The Power of Easter: Lessons from the Garden of Gethsemane

The Power of Easter: Lessons from the Garden of Gethsemane

by Nadia Ramoutar MMM Communications Coordinator        Ireland                                   26.03.2024

There are many parts of the Easter story that can teach us above life, love and forgiveness. Jesus is a great teacher on many things but one of the great lessons I get from him is the dignity shown in the face of betrayal. Recently, someone close to me said something very unkind. It felt like a massive betrayal and I felt my heart get very heavy and sink within me. I retreated and took the rest of the evening to be very still and quiet. What was I to do with this news?
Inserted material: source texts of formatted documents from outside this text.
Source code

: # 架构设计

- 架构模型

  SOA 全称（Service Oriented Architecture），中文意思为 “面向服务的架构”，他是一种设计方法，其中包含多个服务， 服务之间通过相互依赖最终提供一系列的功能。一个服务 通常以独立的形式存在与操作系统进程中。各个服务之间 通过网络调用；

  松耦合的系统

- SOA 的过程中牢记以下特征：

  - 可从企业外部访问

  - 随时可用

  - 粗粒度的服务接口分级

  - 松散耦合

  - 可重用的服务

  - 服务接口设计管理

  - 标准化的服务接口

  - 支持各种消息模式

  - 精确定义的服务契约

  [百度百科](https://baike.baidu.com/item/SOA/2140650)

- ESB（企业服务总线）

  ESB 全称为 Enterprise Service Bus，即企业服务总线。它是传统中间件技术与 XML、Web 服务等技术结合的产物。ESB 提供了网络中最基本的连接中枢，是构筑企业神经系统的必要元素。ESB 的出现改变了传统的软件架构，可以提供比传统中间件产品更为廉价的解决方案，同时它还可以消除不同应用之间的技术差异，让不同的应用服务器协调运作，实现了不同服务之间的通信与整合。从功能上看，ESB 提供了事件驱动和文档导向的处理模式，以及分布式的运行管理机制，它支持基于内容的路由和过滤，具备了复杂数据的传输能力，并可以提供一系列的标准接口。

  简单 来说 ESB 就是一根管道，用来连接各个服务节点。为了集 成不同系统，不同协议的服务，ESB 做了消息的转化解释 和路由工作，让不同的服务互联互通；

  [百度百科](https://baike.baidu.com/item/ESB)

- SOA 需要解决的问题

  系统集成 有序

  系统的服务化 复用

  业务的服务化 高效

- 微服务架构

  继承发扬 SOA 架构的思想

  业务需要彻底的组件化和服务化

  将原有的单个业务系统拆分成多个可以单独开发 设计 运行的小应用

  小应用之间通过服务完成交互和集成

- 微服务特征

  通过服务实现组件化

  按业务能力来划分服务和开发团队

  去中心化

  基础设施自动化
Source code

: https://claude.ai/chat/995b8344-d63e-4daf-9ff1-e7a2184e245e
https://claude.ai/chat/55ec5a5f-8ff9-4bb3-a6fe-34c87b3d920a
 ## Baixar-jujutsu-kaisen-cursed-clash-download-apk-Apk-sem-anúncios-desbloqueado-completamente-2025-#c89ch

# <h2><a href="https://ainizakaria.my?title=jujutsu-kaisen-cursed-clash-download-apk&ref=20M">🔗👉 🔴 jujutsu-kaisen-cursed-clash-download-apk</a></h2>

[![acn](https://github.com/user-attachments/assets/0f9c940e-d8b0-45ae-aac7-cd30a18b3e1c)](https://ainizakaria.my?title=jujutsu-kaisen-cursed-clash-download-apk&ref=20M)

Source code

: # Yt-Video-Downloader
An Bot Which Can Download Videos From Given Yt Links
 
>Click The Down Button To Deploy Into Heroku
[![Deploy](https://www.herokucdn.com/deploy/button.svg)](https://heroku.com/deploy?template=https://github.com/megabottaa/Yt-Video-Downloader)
As I prayed about it a small voice whispered “nothing”. That was exactly what I did.

The role of Judas is essential to the Easter Story. It is interesting in the different Gospels how the translation of what Jesus said to Judas is written slightly differently. Some say that Jesus said do what you must do quickly. Some say do what you have come to do. Some say What are you about to do friend? The variation is subtle but the implication is quite great. It is clear that betrayal was something that Jesus openly predicted and observed. Can we learn that betrayal is just part of our story too? We should not expect to live a life where everyone is honest, open and just?

Without Judas, we do not have the Easter Story of Jesus.

Betrayal is part of the human experience of being alive. Very few people have never experienced it either as the one committing the betrayal or as the one who is betrayed. Perhaps it is naïve to hope to get through life without betrayal. Yet, is it also more important to build up our faith and know that when we are betrayed it is not actually about, us but about the person who is the betrayer?

We are only human after all and we don’t always have the courage to cope with the hurt people we love or care about may cause almost casually. I think there is a major sense of betrayal when human tragedy happens on a global scale like in some of the warzones around the world now. The betrayal seems so obvious to us but not so to the people committing the crimes or violence against others.

What we can learn from Jesus is to have dignity and to receive betrayal with grace. The story continues that Jesus prevents violence from taking place after his arrest and betrayal. He had no interest in retribution. Again, another powerful lesson. We do not need to pick up arms, cause harm or to strike back in anger.

The day after I felt betrayed by a loved one, I was in Church and I was praying. All of a sudden sun came through the stained glass window. I felt the warmth of it on face and I knew without a doubt that I was loved.